O Goela ficou com medo de pegar o fone pendurado e escutar, então, decidiu apenas colocar o fone no gancho, com cuidado, e pronto para sair correndo. Mas quando colocou o fone, e o gancho abaixou com o peso, ouviu o barulho da ficha do Padre sendo devolvida, caindo no compartimento de devolução das fichas não usadas.

Pensou uns instantes se deveria pegar a ficha ou não e preferiu deixa-la lá mesmo para quem tivesse coragem de pegar a ficha do Padre.
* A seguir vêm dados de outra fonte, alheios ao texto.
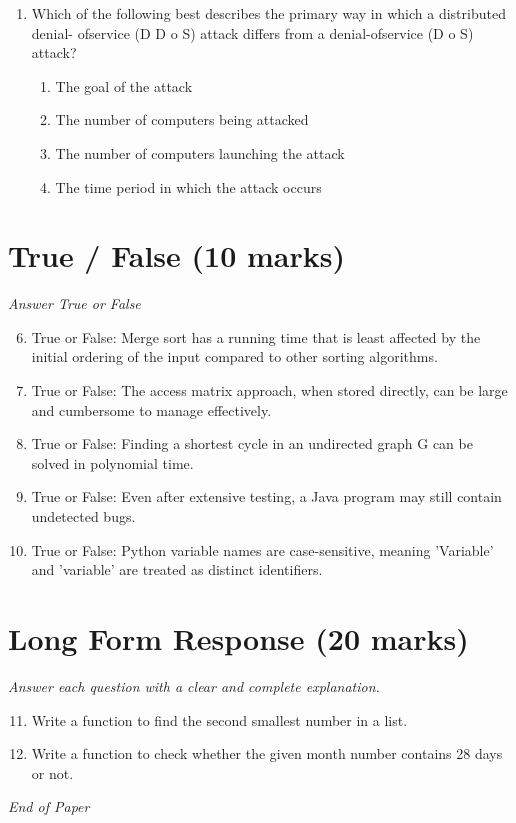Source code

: \documentclass[12pt]{article}
\begin{document}
\begin{enumerate}[label=\arabic*.]
\begin{enumerate}[label=(\alph*)]
    \item To translate Web addresses to host names
    \item To determine the IP address of a given host name
    \item To determine the hardware address of a given host name
    \item To determine the hardware address of a given IP address
\end{enumerate}
\item Which of the following best describes the primary way in which a distributed denial- ofservice (D D o S) attack differs from a denial-ofservice (D o S) attack?
\begin{enumerate}[label=(\alph*)]
    \item The goal of the attack
    \item The number of computers being attacked
    \item The number of computers launching the attack
    \item The time period in which the attack occurs
\end{enumerate}
\end{enumerate}

\section*{True / False (10 marks)}
\textit{Answer True or False}
\begin{enumerate}[label=\arabic*.]
\setcounter{enumi}{5}
\item True or False: Merge sort has a running time that is least affected by the initial ordering of the input compared to other sorting algorithms.
\item True or False: The access matrix approach, when stored directly, can be large and cumbersome to manage effectively.
\item True or False: Finding a shortest cycle in an undirected graph G can be solved in polynomial time.
\item True or False: Even after extensive testing, a Java program may still contain undetected bugs.
\item True or False: Python variable names are case-sensitive, meaning 'Variable' and 'variable' are treated as distinct identifiers.
\end{enumerate}

\section*{Long Form Response (20 marks)}
\textit{Answer each question with a clear and complete explanation.}
\begin{enumerate}[label=\arabic*.]
\setcounter{enumi}{10}
\item Write a function to find the second smallest number in a list.
\item Write a function to check whether the given month number contains 28 days or not.
\end{enumerate}

\vfill
\noindent\textit{End of Paper}
\end{document}
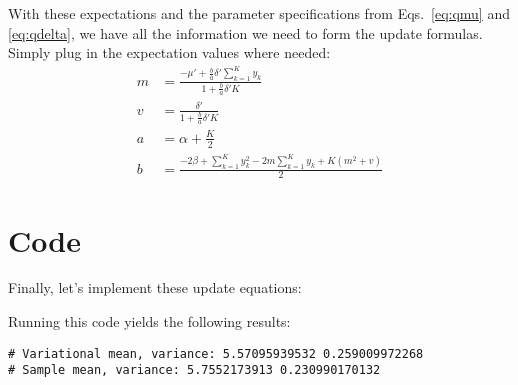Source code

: \documentclass[12pt]{article}
\begin{document}
With these expectations and the parameter specifications from Eqs.~\ref{eq:qmu}
and \ref{eq:qdelta}, we have all the information we need to form the update
formulas.  Simply plug in the expectation values where needed:
\begin{align}
    m &= \frac{-\mu' + \frac{b}{a} \delta' \sum_{k=1}^{K}
    y_{k}}{1 + \frac{b}{a}\delta'K}
    \\
    v &= \frac{\delta'}{1 + \frac{b}{a}\delta'K}
    \\
    a &= \alpha + \frac{K}{2}
    \\
    b &= \frac{-2\beta + \sum_{k=1}^{K} y_{k}^{2} - 2m
    \sum_{k=1}^{K} y_{k} + K(m^2 + v)}{2}
\end{align}

\section{Code}

Finally, let's implement these update equations:


Running this code yields the following results:
\begin{verbatim}
# Variational mean, variance: 5.57095939532 0.259009972268
# Sample mean, variance: 5.7552173913 0.230990170132
\end{verbatim}
\end{document}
Dizem que, na Igreja, fora rezada uma novena inteira, mais um rosário, que são quatro vezes o terço! (Sim, tem coisas que não são explicadas pela matemática, e, para a fé, são necessários quatro terços para um rosário completo*!) Os fiéis não entenderam exatamente porque estavam rezando, mas ninguém se atreveu a sair até o final das orações, porque esperavam que o Padre, afinal, explicasse o que teria ouvido.

Não houve explicação alguma. Ao final, o Padre fechou-se em si mesmo, em silêncio. Os fiéis meio sem saber o que fazer, começaram a sair aos poucos. Mas todos eles tinham a mesma decisão, sem que nenhum precisasse perguntar ao outro: hoje, esperariam o Mesa Branca ir até orelhão. Porque mesmo mudo, jamais ele deixara de ir. A hora da sesta nunca pareceu tão longa. As pessoas começaram a ocupar as calçadas onde havia sombra, o coreto no meio da praça, que era a casa do Mochila (mas ele adorava receber pessoas em sua casa), a sombra das árvores… 
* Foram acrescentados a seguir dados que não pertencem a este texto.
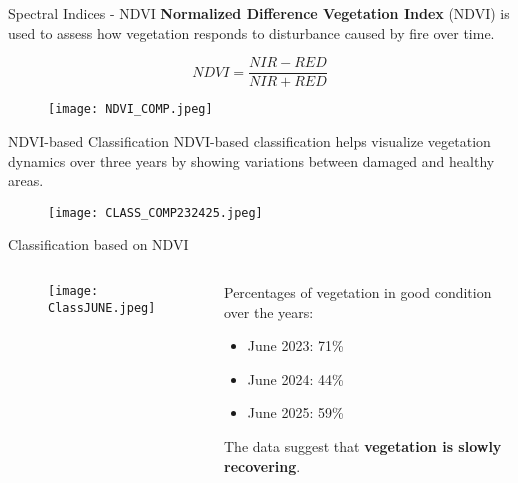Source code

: \documentclass{beamer} %
\begin{document}
\begin{frame}{Spectral Indices - NDVI}
\textbf{Normalized Difference Vegetation Index} (NDVI) is used to assess how vegetation responds to disturbance caused by fire over time.

\centering 
    \begin{equation*}
        NDVI = \frac{NIR - RED}{NIR + RED}
    \end{equation*}
    \begin{figure}
            \texttt{[image: NDVI\_COMP.jpeg]}  
    \end{figure}
\end{frame}

\begin{frame}{NDVI-based Classification}
\bigskip
NDVI-based classification helps visualize vegetation dynamics over three years by showing variations between damaged and healthy areas. 
\begin{figure}
        \texttt{[image: CLASS\_COMP232425.jpeg]}  
    \end{figure}
\end{frame}

\begin{frame}{Classification based on NDVI}

\begin{columns}

\begin{column}{0.6\textwidth}

\begin{figure}
    \centering
            \texttt{[image: ClassJUNE.jpeg]}  
    \end{figure}
    \end{column}

\begin{column}{0.4\textwidth}
Percentages of vegetation in good condition over the years: \begin{itemize}
        \item June 2023: 71\%
        \item June 2024: 44\%
        \item June 2025: 59\%
    \end{itemize}
    \bigskip
The data suggest that \textbf{vegetation is slowly recovering}.
    \end{column}

\end{columns}
\end{frame}
\end{document}
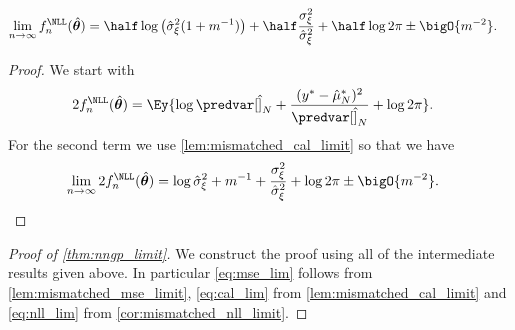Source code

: \begin{corollary}
    \label{cor:mismatched_nll_limit}
    \begin{align*}
    \lim_{n\rightarrow\infty}f_n^{\NLL}(\hat{\bm{\theta}}) &= \half\log\left(\hat{\sigma}_\xi^2(1 + m^{-1})\right) + \half\frac{\sigma_\xi^2}{\hat{\sigma}_\xi^2} +\half\log2\pi \pm \bigO{m^{-2}}. 
    \end{align*}
\end{corollary}
\begin{proof}\label{proof:mismatched_nll_limit}
We start with
    \begin{align*}
        2f_n^{\NLL}(\hat{\bm{\theta}}) &= \Ey{\log\predvar[\hat]_N + \frac{(y^*-\hat{\mu}_N^*)^2}{\predvar[\hat]_N} + \log2\pi}.
    \end{align*}
        For the second term we use \autoref{lem:mismatched_cal_limit} so that we have 
    \begin{align*}
        \lim_{n\rightarrow\infty}2f_n^{\NLL}(\hat{\bm{\theta}}) &= \log\hat{\sigma}_\xi^2 +  m^{-1} + \frac{\sigma_\xi^2}{\hat{\sigma}_\xi^2} +\log2\pi \pm \bigO{m^{-2}}.
    \end{align*}
\end{proof}

\begin{proof}[Proof of \autoref{thm:nngp_limit}]\label{proof:nngp_limit}
    We construct the proof using all of the intermediate results given above. In particular \autoref{eq:mse_lim} follows from \autoref{lem:mismatched_mse_limit}, \autoref{eq:cal_lim} from \autoref{lem:mismatched_cal_limit} and \autoref{eq:nll_lim} from \autoref{cor:mismatched_nll_limit}.
\end{proof}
Até mesmo as lojas, que tradicionalmente retomavam o comércio reabrindo as portas às 16h, aproveitaram o movimento, e abriram mais cedo. Então, pouco passando de 16h, lá vinha o Mesa Branca, caminhando em passo decidido, dobrando na esquina da  Delegacia, rumo à beira, onde passaria em diagonal pelo meio da praça, até o orelhão.  Instintivamente, as pessoas afastavam-se um pouco, deixando o caminho livre para o Mesa Branca. Ouvia-se apenas o burburinho das pessoas, mas ninguém sequer atrevia-se a falar alto. Nem barulho de motor de pô-pô-pô ou rabeta, ouvia-se naquele momento.

O Mesa Branca chegou sem cerimônia no orelhão. As pessoas todas aproximaram-se e, agora, eram bem mais numerosas do que quando o Padre usou o aparelho pela manhã. Expectativa!
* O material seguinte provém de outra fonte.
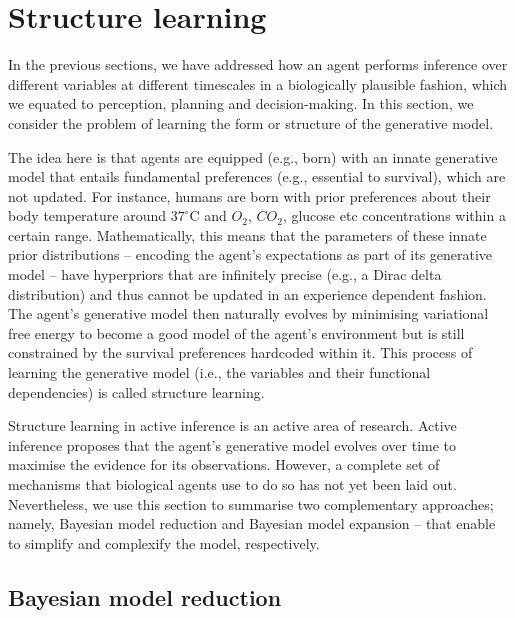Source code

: \documentclass{article}
\begin{document}
\section{Structure learning}
\label{sec: structure learning}

In the previous sections, we have addressed how an agent performs inference over different variables at different timescales in a biologically plausible fashion, which we equated to perception, planning and decision-making. In this section, we consider the problem of learning the form or structure of the generative model.

The idea here is that agents are equipped (e.g., born) with an innate generative model that entails fundamental preferences (e.g., essential to survival), which are not updated. For instance, humans are born with prior preferences about their body temperature around $37^\circ$C and $O_2$, $CO_2$, glucose etc concentrations within a certain range. Mathematically, this means that the parameters of these innate prior distributions -- encoding the agent’s expectations as part of its generative model -- have hyperpriors that are infinitely precise (e.g., a Dirac delta distribution) and thus cannot be updated in an experience dependent fashion. The agent’s generative model then naturally evolves by minimising variational free energy to become a good model of the agent’s environment but is still constrained by the survival preferences hardcoded within it. This process of learning the generative model (i.e., the variables and their functional dependencies) is called structure learning.

Structure learning in active inference is an active area of research. Active inference proposes that the agent’s generative model evolves over time to maximise the evidence for its observations. However, a complete set of mechanisms that biological agents use to do so has not yet been laid out. Nevertheless, we use this section to summarise two complementary approaches; namely, Bayesian model reduction and Bayesian model expansion \cite{fristonActiveInferenceCuriosity2017,fristonPostHocBayesian2011,smithActiveInferenceModel2019,fristonBayesianModelReduction2018} – that enable to simplify and complexify the model, respectively.

\subsection{Bayesian model reduction}
\end{document}
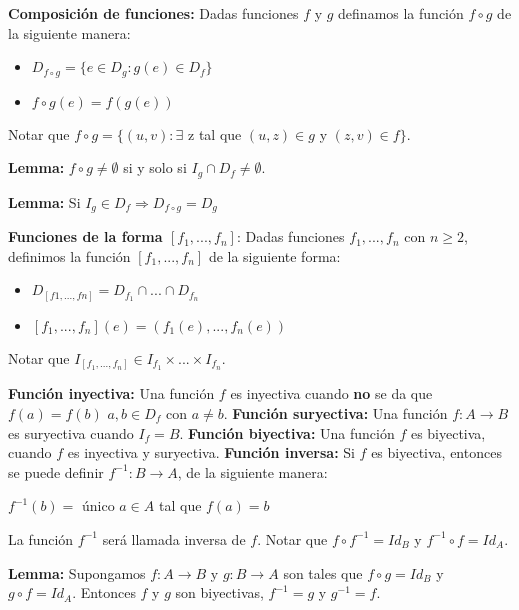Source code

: \documentclass{article}
\begin{document}
\begin{flushleft}
\textbf{Composición de funciones:} Dadas funciones $f$ y $g$ definamos la función $f \circ g$ de la siguiente manera:
\begin{itemize}
\item $D_{f \circ g} = \{ e \in D_g : g(e) \in D_f\}$
\item $f \circ g(e) = f(g(e))$
\end{itemize}

Notar que $f \circ g = \{(u, v): \exists$ z tal que $ (u, z) \in g$ y $(z, v) \in f\}.$\linebreak

\textbf{Lemma:} $f \circ g \neq \emptyset$ si y solo si $I_g \cap D_f \neq \emptyset.$\linebreak

\textbf{Lemma:} Si $I_g \in D_f \Rightarrow D_{f \circ g} = D_g$ \linebreak

\textbf{Funciones de la forma $[f_1,...,f_n]$}: Dadas funciones $f_1, ..., f_n$ con $ n \geq 2$, definimos la función $[f_1, ..., f_n]$ de la siguiente forma:
\begin{itemize}
\item $D_{[f1, ..., fn]} = D_{f_1} \cap ... \cap D_{f_n}$
\item $[f_1, ..., f_n](e) = (f_1(e), ..., f_n(e))$
\end{itemize}
Notar que $I_{[f_1, ..., f_n]} \in I_{f_1} \times ... \times I_{f_n}.$\linebreak

\textbf{Función inyectiva:} Una función $f$ es inyectiva cuando \textbf{no} se da que $f(a) = f(b)$ \forall $a, b \in D_f$ con $a \neq b$.\linebreak
\textbf{Función suryectiva:} Una función $f: A \rightarrow B$ es suryectiva cuando $I_f = B$.\linebreak
\textbf{Función biyectiva:} Una función $f$ es biyectiva, cuando $f$ es inyectiva y suryectiva.\linebreak
\textbf{Función inversa:} Si $f$ es biyectiva, entonces se puede definir $f^{-1}: B \rightarrow A$, de la siguiente manera:
\begin{center}
    $f^{-1}(b) = $ único $a \in A$ tal que $f(a) = b$
\end{center}
La función $f^{-1}$ será llamada inversa de $f$. Notar que $f \circ f^{-1} = Id_B$ y $f^{-1} \circ f = Id_A$.\linebreak

\textbf{Lemma:} Supongamos $f: A \rightarrow B$ y $g: B \rightarrow A$ son tales que $f \circ g = Id_B$ y $g \circ f = Id_A$. Entonces $f$ y $g$ son biyectivas, $f^{-1} = g$ y $g^{-1} = f$.\linebreak


\end{flushleft}
\end{document}
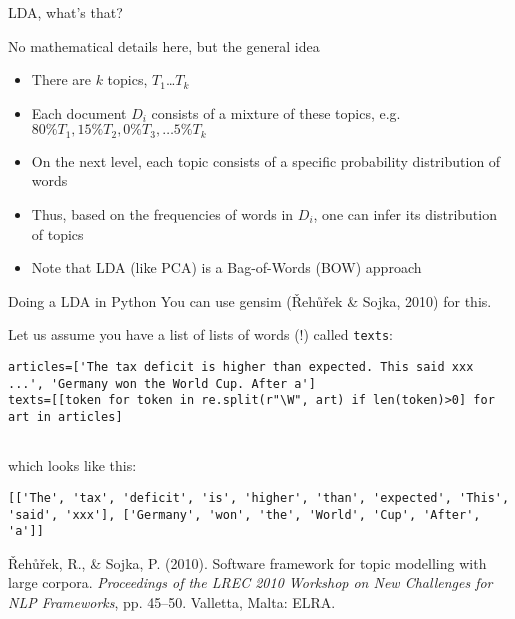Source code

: \documentclass[compress]{beamer}
\begin{document}
\begin{frame}{LDA, what's that?}
	\begin{block}{No mathematical details here, but the general idea}
		\begin{itemize}
			\item There are $k$ topics, $T_1$\ldots$T_k$
			\item Each document $D_i$ consists of a mixture of these topics, e.g.$80\% T_1, 15\% T_2, 0\% T_3, \ldots 5\% T_k $
			\item On the next level, each topic consists of a specific probability distribution of words
			\item Thus, based on the frequencies of words in $D_i$, one can infer its distribution of topics
			\item Note that LDA (like PCA) is a Bag-of-Words (BOW) approach
		\end{itemize}
	\end{block}
	
\end{frame}




\begin{frame}[fragile]{Doing a LDA in Python}
You can use gensim ({\v R}eh{\r u}{\v r}ek \& Sojka, 2010) for this.

Let us assume you have a list of lists of words (!) called \texttt{texts}:

\begin{lstlisting}
articles=['The tax deficit is higher than expected. This said xxx ...', 'Germany won the World Cup. After a']
texts=[[token for token in re.split(r"\W", art) if len(token)>0] for art in articles]


\end{lstlisting}
which looks like this:
\begin{lstlisting}
[['The', 'tax', 'deficit', 'is', 'higher', 'than', 'expected', 'This', 'said', 'xxx'], ['Germany', 'won', 'the', 'World', 'Cup', 'After', 'a']]
\end{lstlisting}

\tiny{{\v R}eh{\r u}{\v r}ek, R., \& Sojka, P. (2010). Software framework for topic modelling with large corpora. \emph{Proceedings of the LREC 2010 Workshop on New Challenges for NLP Frameworks}, pp. 45–50. Valletta, Malta: ELRA. }

\end{frame}
\end{document}
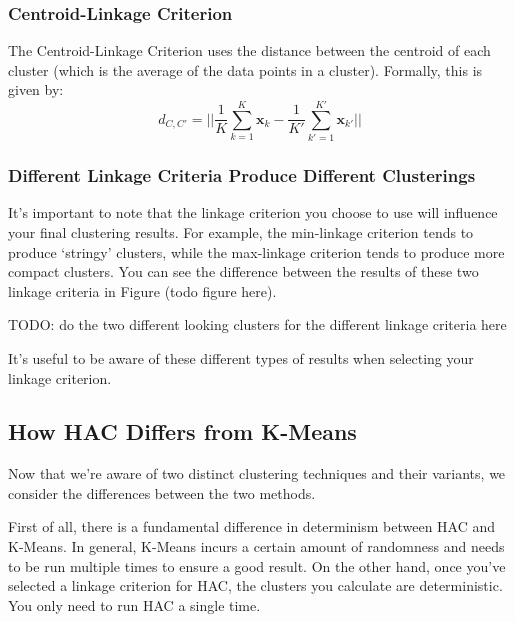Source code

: \subsubsection{Centroid-Linkage Criterion}
The Centroid-Linkage Criterion uses the distance between the centroid of each cluster (which is the average of the data points in a cluster). Formally, this is given by:
\begin{equation} \label{cent-linkage-crit}
	d_{C, C'} = || \frac{1}{K} \sum_{k=1}^{K} \textbf{x}_{k} - \frac{1}{K'} \sum_{k'=1}^{K'} \textbf{x}_{k'} ||
\end{equation}

\subsubsection{Different Linkage Criteria Produce Different Clusterings}
It's important to note that the linkage criterion you choose to use will influence your final clustering results. For example, the min-linkage criterion tends to produce `stringy' clusters, while the max-linkage criterion tends to produce more compact clusters. You can see the difference between the results of these two linkage criteria in Figure (todo figure here).

TODO: do the two different looking clusters for the different linkage criteria here

It's useful to be aware of these different types of results when selecting your linkage criterion.


\subsection{How HAC Differs from K-Means}
Now that we're aware of two distinct clustering techniques and their variants, we consider the differences between the two methods.

First of all, there is a fundamental difference in determinism between HAC and K-Means. In general, K-Means incurs a certain amount of randomness and needs to be run multiple times to ensure a good result. On the other hand, once you've selected a linkage criterion for HAC, the clusters you calculate are deterministic. You only need to run HAC a single time.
O Mesa Branca pegou sua ficha, colocou no compartimento, discou números… 

… e repetiu o Padre: em instantes, tirou o fone da orelha, e bateu uma, duas, três vezes com o fone no aparelho! Colocou-o no gancho e ouviu-se o barulho de sua ficha sendo devolvida. Resgatou-a, enfiando dois dedos no compartimento. 

Quando se virou, viu que todos esperavam por algo. Então, depois de vários meses de silêncio, ele encheu o peito, e declarou:

— Ocupado!


Luís Augusto Menna Barreto

Em 1º  de outubro de 2025


*Até 2002, o Rosário Completo era composto por três terços, com os mistérios Gozosos, Dolorosos e Gloriosos.  Daí, então, que rezar apenas uma volta no terço, representava, de fato, 1/3 do total do Rosário.

Em 2002, entretanto, o Papa São João Paulo II, por meio do documento Rosarium Virginis Mariae acrescentou  os Mistérios Luminosos, e, então, o Rosário completo, passou a ser a reza da somatória de quatro vezes o "terço".